## Exercise instructions
Please copy out the lines in the entries that contain "Tafseer".

## Available data
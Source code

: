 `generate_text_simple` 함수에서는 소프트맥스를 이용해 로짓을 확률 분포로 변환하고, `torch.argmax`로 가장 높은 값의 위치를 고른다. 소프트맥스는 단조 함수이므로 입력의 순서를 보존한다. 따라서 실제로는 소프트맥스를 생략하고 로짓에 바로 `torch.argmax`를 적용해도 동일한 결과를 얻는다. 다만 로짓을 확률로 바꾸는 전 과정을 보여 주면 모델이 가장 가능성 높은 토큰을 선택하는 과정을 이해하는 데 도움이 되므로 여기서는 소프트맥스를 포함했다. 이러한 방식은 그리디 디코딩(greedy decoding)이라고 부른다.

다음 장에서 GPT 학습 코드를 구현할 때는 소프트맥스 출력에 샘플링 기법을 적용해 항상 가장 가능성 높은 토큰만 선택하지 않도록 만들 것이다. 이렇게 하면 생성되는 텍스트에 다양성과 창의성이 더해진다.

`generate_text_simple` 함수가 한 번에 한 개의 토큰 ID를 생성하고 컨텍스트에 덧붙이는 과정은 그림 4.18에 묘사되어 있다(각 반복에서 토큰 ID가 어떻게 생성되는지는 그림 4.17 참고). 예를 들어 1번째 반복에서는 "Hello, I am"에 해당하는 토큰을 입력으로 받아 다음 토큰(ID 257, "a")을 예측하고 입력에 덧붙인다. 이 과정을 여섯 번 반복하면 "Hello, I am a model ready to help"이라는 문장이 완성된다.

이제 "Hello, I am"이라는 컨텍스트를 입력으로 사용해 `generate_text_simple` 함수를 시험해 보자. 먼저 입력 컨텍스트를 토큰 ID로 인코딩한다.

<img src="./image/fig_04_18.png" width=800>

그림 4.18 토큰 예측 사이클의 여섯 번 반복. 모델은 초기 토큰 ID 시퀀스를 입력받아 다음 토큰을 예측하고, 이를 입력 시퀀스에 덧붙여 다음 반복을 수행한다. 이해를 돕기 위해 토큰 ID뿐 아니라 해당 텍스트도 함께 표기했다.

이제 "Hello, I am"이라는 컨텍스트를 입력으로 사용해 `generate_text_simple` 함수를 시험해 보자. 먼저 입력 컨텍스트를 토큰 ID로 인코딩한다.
==
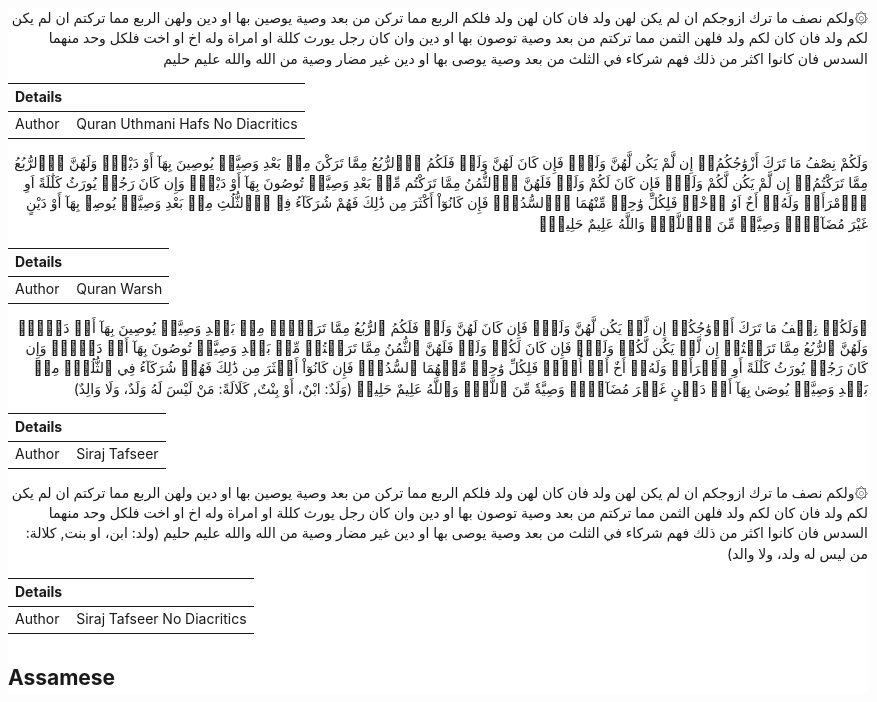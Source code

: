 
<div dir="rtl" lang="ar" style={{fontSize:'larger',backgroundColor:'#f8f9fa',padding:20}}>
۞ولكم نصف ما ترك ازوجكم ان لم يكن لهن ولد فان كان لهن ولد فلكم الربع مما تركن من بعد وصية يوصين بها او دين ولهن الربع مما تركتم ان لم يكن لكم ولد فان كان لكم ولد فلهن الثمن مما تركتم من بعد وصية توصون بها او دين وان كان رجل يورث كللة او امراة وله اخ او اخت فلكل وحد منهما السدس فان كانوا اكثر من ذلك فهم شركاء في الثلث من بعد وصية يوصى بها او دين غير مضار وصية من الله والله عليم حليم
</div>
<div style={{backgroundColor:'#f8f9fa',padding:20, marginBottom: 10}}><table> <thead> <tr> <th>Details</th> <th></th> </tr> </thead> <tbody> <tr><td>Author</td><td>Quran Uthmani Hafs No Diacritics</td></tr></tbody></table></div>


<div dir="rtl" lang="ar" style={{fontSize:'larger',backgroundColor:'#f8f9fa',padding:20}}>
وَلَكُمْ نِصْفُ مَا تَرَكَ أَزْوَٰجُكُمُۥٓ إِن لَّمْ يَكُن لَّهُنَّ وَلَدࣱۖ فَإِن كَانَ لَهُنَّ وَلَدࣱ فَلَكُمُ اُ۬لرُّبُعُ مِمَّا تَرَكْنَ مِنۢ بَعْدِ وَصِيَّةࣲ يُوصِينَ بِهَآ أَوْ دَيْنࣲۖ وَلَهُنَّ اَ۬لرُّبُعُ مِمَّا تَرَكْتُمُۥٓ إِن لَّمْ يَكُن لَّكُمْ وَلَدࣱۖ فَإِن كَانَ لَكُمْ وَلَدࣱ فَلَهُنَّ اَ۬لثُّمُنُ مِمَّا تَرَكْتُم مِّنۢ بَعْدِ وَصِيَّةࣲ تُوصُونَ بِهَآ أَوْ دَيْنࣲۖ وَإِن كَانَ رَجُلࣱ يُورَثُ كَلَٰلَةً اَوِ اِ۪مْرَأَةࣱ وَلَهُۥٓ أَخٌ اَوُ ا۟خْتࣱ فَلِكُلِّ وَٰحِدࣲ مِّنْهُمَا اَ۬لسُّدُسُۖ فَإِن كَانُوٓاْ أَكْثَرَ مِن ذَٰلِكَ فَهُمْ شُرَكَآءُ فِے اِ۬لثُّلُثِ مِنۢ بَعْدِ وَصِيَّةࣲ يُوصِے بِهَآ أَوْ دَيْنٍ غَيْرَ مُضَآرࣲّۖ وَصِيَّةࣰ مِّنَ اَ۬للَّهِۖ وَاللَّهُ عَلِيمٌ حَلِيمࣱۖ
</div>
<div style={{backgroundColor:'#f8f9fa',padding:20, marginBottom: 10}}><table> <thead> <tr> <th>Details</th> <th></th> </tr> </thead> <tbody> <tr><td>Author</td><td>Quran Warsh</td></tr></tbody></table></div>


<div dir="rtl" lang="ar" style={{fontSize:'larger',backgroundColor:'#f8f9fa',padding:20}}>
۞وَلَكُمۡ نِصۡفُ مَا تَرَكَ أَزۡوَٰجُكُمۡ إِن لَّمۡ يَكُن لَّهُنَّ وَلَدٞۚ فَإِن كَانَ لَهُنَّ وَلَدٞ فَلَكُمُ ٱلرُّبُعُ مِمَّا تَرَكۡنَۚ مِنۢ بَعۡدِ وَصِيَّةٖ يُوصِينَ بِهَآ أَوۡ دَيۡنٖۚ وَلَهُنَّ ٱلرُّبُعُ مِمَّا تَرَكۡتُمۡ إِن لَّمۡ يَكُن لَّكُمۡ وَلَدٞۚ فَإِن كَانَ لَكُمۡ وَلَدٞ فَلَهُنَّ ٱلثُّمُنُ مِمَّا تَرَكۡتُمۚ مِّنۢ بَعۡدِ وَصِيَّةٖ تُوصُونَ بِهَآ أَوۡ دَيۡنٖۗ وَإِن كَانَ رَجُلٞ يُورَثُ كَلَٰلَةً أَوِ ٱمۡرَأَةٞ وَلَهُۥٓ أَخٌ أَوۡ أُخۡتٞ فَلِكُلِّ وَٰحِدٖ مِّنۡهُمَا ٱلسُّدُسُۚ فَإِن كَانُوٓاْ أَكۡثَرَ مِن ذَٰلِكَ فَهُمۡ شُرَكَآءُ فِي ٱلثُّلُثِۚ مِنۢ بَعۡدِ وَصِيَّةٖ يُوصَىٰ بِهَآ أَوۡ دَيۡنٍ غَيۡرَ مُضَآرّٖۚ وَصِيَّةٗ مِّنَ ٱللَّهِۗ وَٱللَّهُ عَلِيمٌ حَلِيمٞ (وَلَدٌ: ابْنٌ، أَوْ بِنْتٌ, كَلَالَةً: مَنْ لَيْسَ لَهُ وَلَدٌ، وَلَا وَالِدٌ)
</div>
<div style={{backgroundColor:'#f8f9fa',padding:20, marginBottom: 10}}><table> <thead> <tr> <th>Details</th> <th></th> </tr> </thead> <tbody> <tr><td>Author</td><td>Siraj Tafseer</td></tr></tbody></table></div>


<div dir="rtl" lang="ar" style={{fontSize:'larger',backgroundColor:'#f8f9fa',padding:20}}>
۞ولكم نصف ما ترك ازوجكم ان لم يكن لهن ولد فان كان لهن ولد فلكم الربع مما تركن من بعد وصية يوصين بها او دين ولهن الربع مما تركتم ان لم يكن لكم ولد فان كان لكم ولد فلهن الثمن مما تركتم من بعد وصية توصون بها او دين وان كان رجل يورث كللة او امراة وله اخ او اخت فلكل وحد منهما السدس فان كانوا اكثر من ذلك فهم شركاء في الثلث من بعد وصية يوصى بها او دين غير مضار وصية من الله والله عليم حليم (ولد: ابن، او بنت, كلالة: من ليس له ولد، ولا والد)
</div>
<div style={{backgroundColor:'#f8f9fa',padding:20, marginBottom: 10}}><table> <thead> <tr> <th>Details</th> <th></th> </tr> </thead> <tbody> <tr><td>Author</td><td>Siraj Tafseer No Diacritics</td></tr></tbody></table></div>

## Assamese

## Response area
<div style={{backgroundColor:'#f8f9fa',padding:20, marginBottom: 10}}><table> <thead> <tr> <th>Details</th> <th></th> </tr> </thead> <tbody> <tr><td>Author</td><td>Siraj Tafseer</td></tr></tbody></table></div>
<div style={{backgroundColor:'#f8f9fa',padding:20, marginBottom: 10}}><table> <thead> <tr> <th>Details</th> <th></th> </tr> </thead> <tbody> <tr><td>Author</td><td>Siraj Tafseer No Diacritics</td></tr></tbody></table></div>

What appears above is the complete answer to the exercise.